======== DATA IN THIS EXERCISE ========
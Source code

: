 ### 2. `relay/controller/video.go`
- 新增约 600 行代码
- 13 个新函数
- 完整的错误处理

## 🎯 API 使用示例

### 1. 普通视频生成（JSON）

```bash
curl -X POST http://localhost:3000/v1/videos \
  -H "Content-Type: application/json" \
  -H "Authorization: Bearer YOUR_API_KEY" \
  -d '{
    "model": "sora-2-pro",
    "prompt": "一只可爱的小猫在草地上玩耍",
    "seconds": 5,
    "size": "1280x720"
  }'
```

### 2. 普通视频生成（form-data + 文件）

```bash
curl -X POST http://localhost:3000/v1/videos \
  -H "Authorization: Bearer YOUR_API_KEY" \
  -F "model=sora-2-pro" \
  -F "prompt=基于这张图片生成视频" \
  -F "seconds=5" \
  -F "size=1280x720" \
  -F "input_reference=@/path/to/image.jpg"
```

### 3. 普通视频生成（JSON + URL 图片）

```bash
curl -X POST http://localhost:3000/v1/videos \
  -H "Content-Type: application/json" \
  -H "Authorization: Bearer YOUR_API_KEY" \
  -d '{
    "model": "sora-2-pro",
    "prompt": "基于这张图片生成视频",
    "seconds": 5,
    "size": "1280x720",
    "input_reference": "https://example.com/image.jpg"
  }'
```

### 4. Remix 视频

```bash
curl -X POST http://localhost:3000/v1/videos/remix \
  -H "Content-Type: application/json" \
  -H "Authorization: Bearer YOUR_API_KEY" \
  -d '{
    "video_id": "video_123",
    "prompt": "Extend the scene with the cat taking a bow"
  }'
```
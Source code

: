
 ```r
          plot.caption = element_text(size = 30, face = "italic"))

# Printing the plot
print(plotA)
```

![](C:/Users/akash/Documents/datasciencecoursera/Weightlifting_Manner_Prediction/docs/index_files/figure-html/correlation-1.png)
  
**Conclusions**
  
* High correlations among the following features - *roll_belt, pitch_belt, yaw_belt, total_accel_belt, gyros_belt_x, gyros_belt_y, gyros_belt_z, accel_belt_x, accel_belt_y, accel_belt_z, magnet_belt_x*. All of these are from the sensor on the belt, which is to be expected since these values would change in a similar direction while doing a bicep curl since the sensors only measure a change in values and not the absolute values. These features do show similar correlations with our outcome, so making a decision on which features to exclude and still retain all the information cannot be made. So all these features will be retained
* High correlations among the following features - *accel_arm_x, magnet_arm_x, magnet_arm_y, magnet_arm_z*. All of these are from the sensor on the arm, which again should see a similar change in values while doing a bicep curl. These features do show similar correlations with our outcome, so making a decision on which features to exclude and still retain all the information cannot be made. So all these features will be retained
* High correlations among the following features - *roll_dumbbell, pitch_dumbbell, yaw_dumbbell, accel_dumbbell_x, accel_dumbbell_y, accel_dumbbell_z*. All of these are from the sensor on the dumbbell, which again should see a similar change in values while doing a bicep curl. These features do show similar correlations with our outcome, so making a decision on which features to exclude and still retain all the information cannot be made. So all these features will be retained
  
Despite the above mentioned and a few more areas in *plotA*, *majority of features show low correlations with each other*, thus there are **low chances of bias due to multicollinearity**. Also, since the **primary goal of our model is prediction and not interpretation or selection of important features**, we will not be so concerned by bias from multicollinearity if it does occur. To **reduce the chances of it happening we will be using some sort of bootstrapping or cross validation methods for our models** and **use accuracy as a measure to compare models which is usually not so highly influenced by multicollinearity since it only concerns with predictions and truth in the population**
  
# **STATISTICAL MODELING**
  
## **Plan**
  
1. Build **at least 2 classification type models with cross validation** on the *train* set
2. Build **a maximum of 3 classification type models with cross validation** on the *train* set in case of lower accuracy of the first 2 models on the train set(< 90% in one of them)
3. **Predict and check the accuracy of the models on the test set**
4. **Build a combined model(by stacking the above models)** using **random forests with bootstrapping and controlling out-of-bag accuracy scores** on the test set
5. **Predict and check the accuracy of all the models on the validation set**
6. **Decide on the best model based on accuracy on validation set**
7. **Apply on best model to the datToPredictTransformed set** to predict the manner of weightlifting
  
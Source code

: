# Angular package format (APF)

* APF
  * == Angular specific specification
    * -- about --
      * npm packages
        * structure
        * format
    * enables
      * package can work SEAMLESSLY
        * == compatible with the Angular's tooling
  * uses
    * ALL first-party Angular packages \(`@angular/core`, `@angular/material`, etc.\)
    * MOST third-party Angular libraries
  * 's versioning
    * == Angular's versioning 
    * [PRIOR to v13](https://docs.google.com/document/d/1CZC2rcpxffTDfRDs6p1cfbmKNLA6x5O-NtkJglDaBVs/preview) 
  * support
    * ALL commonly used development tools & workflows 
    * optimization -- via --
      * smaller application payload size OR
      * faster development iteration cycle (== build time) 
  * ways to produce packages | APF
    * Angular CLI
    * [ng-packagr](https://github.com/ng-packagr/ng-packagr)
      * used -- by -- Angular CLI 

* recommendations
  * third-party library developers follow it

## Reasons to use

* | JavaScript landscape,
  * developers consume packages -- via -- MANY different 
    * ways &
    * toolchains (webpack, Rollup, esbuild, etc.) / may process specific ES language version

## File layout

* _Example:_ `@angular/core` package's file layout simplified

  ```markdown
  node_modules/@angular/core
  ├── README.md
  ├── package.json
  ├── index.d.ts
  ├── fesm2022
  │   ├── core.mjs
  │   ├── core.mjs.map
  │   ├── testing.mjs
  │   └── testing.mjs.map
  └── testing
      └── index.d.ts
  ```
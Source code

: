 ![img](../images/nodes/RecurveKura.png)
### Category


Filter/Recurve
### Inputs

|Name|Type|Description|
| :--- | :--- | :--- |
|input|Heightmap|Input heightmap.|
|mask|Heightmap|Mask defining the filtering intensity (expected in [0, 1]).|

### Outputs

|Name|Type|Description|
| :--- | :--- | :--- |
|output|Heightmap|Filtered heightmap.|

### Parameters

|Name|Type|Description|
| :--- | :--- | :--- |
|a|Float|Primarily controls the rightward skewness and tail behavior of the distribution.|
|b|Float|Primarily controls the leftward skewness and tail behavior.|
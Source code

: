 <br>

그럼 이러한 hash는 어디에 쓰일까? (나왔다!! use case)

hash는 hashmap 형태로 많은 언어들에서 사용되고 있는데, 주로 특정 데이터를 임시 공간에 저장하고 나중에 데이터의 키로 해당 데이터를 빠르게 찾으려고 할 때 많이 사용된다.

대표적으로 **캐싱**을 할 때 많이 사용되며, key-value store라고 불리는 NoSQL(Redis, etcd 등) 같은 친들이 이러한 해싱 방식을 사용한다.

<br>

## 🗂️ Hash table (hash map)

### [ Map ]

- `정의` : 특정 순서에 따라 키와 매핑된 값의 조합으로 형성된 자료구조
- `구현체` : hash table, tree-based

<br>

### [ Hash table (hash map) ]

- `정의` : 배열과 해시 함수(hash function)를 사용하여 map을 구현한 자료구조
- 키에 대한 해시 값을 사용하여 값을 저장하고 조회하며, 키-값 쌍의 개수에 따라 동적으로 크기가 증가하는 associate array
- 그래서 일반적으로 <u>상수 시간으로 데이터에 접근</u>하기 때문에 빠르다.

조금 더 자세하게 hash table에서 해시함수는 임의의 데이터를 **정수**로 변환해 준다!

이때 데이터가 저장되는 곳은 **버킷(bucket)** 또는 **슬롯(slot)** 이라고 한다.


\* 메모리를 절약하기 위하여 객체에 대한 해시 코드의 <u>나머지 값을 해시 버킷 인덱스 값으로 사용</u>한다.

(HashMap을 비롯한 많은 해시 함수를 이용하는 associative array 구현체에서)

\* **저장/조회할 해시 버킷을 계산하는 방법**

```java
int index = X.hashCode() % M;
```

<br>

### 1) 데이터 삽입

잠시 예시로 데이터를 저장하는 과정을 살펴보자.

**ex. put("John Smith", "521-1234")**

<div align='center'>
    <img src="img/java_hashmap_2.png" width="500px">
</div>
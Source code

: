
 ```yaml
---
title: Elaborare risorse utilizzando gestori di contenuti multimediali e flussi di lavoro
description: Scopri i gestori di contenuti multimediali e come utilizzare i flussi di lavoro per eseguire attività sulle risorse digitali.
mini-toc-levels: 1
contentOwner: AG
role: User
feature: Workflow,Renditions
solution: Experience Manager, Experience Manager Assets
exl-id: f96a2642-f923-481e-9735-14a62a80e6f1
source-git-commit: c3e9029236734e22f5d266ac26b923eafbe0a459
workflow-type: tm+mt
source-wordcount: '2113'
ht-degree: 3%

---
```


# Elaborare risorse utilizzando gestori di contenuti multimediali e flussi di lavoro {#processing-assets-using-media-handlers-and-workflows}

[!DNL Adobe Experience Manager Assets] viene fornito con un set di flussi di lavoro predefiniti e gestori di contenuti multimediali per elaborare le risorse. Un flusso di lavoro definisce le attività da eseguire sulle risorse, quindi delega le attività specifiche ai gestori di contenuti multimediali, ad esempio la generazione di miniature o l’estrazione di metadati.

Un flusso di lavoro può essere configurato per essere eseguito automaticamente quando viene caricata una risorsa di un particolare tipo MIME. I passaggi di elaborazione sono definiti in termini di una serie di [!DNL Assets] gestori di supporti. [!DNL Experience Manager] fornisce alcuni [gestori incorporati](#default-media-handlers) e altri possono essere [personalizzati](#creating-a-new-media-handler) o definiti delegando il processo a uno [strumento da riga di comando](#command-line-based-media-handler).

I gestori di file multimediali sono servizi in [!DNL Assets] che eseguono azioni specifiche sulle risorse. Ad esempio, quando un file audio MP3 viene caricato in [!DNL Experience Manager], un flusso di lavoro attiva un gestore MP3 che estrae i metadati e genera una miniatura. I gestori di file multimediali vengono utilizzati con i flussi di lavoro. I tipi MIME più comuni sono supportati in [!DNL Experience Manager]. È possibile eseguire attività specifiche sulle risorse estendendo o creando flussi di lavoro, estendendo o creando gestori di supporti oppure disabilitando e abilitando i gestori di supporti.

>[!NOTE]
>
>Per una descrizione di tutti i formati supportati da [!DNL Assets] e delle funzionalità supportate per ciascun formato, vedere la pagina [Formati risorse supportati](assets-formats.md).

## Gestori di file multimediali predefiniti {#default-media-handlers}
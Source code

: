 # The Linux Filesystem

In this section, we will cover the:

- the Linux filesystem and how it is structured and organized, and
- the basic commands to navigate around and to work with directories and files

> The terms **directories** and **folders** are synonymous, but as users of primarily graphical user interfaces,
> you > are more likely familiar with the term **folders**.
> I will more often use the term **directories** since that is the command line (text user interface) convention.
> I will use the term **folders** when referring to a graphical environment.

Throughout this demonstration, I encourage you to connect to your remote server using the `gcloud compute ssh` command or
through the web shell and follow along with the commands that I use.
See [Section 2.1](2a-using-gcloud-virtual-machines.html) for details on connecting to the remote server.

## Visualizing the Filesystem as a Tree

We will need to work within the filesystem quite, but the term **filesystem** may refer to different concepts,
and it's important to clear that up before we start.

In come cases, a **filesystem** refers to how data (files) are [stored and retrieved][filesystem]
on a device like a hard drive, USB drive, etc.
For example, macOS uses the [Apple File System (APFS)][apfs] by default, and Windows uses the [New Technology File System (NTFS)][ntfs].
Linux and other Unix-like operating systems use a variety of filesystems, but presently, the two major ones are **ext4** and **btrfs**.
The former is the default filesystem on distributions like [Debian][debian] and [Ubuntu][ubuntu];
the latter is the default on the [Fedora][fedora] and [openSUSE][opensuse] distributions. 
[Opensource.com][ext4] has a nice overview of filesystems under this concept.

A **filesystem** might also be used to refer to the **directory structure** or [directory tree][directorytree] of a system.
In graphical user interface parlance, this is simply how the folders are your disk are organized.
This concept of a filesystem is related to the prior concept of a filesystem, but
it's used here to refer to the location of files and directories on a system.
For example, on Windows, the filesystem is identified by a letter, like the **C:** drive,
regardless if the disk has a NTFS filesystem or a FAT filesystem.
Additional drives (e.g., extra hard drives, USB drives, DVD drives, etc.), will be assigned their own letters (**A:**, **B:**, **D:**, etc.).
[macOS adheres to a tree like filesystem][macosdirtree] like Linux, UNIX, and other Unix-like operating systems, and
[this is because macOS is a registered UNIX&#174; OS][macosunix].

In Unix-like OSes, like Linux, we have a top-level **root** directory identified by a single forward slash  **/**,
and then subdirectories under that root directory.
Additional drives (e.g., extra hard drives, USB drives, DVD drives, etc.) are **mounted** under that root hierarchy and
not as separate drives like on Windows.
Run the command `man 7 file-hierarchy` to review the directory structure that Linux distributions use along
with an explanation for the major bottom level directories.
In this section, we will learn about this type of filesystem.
========
(WORK TO COMPLETE) From the records above, return each line that includes "check".

(EXERCISE SOLUTION)
3. **Predict and check the accuracy of the models on the test set**
5. **Predict and check the accuracy of all the models on the validation set**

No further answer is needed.